Originally, I had the intentions of building my first game engine using objective-c and cocoa since I’m going to be targeting the Mac. I investigated several resources on objective-c programming and was pretty happy with what I was finding. There are two main catches to this decision.
- I don’t yet know Objective-C and Cocoa
- If I ever do decide to support other platforms, I’m stuck.
Now, the first issue isn’t a huge one. I do have experience in C and C++ development on Linux and Solaris, so learning Objective-C doesn’t look to be a long complicated task. The second issue didn’t initially bother me, but the more I thought about it the more it digs it’s talons into my side. I don’t have any current plans to support other platforms, but because I hate designing myself into a corner before I have to.
So before I commit to Objective-C and Cocoa as my development platform of choice, I’ve decided to take a detour and investigate other options first. I began by peforming a search on Google and found some interesting things.

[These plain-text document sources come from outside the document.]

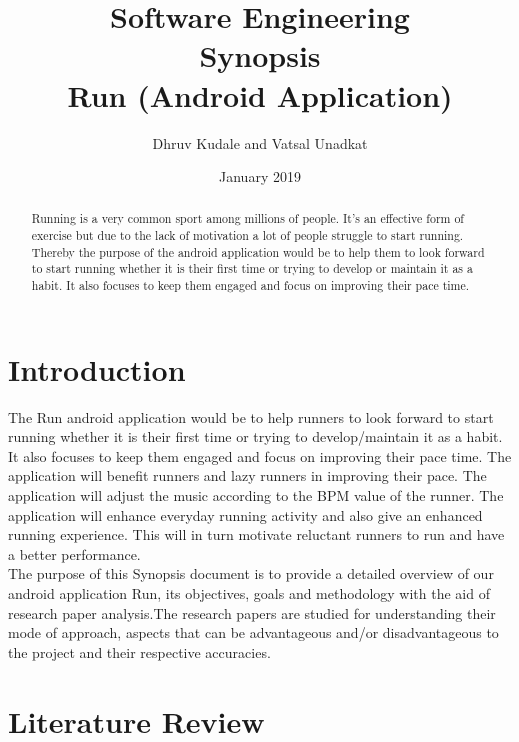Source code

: \documentclass[10pt, a4paper]{article}
\title{Software Engineering \\ Synopsis \\ Run (Android Application)}
\author{Dhruv Kudale and Vatsal Unadkat}
\date{January 2019}
\begin{document}
\maketitle

\begin{abstract}
Running is a very common sport among millions of people. It's an effective form of exercise but due to the lack of motivation a lot of people struggle to start running. Thereby the purpose of the android application would be to help them to look forward to start running whether it is their first time or trying to develop or maintain it as a habit. It also focuses to keep them engaged and focus on improving their pace time.

\end{abstract}

\section{Introduction}
The Run android application would be to help runners to look forward to start running whether it is their first time or trying to develop/maintain it as a habit. It also focuses to keep them engaged and focus on improving their pace time. The application will benefit runners and lazy runners in improving their pace. The application will adjust the music according to the BPM value of the runner. The application will enhance everyday running activity and also give an enhanced running experience. This will in turn motivate reluctant runners to run and have a better performance.\\ The purpose of this Synopsis document is to provide a detailed overview of our android application Run, its objectives, goals and methodology with the aid of research paper analysis.The research papers are studied for understanding their mode of approach, aspects that can be advantageous and/or disadvantageous to the project and their respective accuracies. 


\section{Literature Review}
\end{document}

PyGame is a game library for the cross platform development language Python. I don’t know python, but I’ve heard terrific things about it. I was also attracted to the fact that it’s cross platform. After some investigation I discovered that performance isn’t the greatest, though it would be fine for simple games. Also, players would need to install the Python interpreter before playing. This is the same reason I am not planning on using Java. So, this ruled out PyGame and Python.
Next, I found Allegro. Allegro is a cross platform game framework for C and C++. It supports dozens of platforms and because it is in C it should have good performance and can be included directly into the game package, so we don’t need to install anything extra. It supports DirectX on Windows and OpenGL through an add on library on Linux and Mac OS X. On top of all this, it is open source and gift-ware. This means no licensing cost or restrictions (check their license for further details).
This all sounds good, but what games have been built with this library that run on the Mac. I quickly found two games built with the library:
A quick play through with each convinced me that the Allegro was at least worth a shot.
So I set out to install via the documentation found on the Allegro web site. Let me save you a ton of time and frustration. The stable version doesn’t build on Mac OS X. You need to get the latest cvs snapshot, then follow the directions here.
I’ll follow up in a later entry about how my testing is going.